Sand Prices Boosted by Addition of Drill Rigs

Shale drillers have added 158 rigs since May, according to Baker Hughes Inc. At the same time, companies such as Chesapeake Energy Corp. and EOG Resources Inc. have been increasing their efficiency by cramming more and more sand into individual wells, aiming to extend their reach miles further. That’s boosted sand prices roughly 25 percent to about $24 a ton, according to IHS Inc.

It’s an early sign that oilfield services, hard hit by a two-year slump in crude prices, are seeing the first hints of a turnaround. With spending by drillers in the lower 48 states now forecast to be $1 billion higher than analysts expected in the final three months of 2016, pricing talks are heating up as servicers face off against explorers fearful of uncertain oil prices ahead.

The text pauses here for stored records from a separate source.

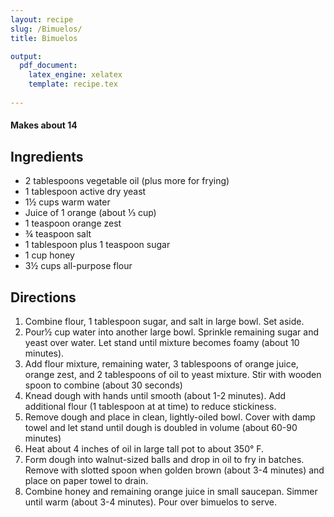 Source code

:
 ```yaml
---
layout: recipe
slug: /Bimuelos/
title: Bimuelos

output: 
  pdf_document:
    latex_engine: xelatex
    template: recipe.tex
    
---
```


#### Makes about 14 

## Ingredients

- 2 tablespoons vegetable oil (plus more for frying)
- 1 tablespoon active dry yeast
- 1½ cups warm water
- Juice of 1 orange (about ⅓ cup)
- 1 teaspoon orange zest
- ¾ teaspoon salt
- 1 tablespoon plus 1 teaspoon sugar
- 1 cup honey
- 3½ cups all-purpose flour

## Directions 

1. Combine flour, 1 tablespoon sugar, and salt in large bowl. Set aside. 
2. Pour½ cup water into another large bowl. Sprinkle remaining sugar and yeast over water. Let stand until mixture becomes foamy (about 10 minutes). 
3. Add flour mixture, remaining water, 3 tablespoons of orange juice, orange zest, and 2 tablespoons of oil to yeast mixture. Stir with wooden spoon to combine (about 30 seconds)
4. Knead dough with hands until smooth (about 1-2 minutes). Add additional flour (1 tablespoon at at time) to reduce stickiness. 
5. Remove dough and place in clean, lightly-oiled bowl. Cover with damp towel and let stand until dough is doubled in volume (about 60-90 minutes)
6. Heat about 4 inches of oil in large tall pot to about 350° F. 
7. Form dough into walnut-sized balls and drop in oil to fry in batches. Remove with slotted spoon when golden brown (about 3-4 minutes) and place on paper towel to drain. 
8. Combine honey and remaining orange juice in small saucepan. Simmer until warm (about 3-4 minutes). Pour over bimuelos to serve.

“Sand certainly led the way here, and that’s starting to make its way into other product lines,” James West, an Evercore ISI analyst in New York, said in a telephone interview. “It’s going to be a much more rigorous pricing recovery as we go into 2017, given the very ambitious drilling programs and production forecasts from the North American E&P industry.”

With West Texas Intermediate crude prices now up by about 80 percent from this year’s low, the industry is starting to use higher sand prices and the added activity in oil fields ranging from Texas’s Permian Basin to the Scoop and Stack plays of Oklahoma as an excuse to reopen conversations over how much they’ll be paid, said Samir Nangia, an IHS analyst.

Already, leases for more-efficient rigs that can walk from well to well and drill out several miles sideways, are up by as much as $5,000 a day, a third more expensive since May, according to Evercore. Spending to drill and complete wells in the lower 48 states will be $13 billion, or about $1 billion more than previously forecast, for the final three months of the year, Jud Bailey, an analyst at Wells Fargo & Co., wrote in a Nov. 11 note to investors. He expects the strong year-end activity to carry over into next year.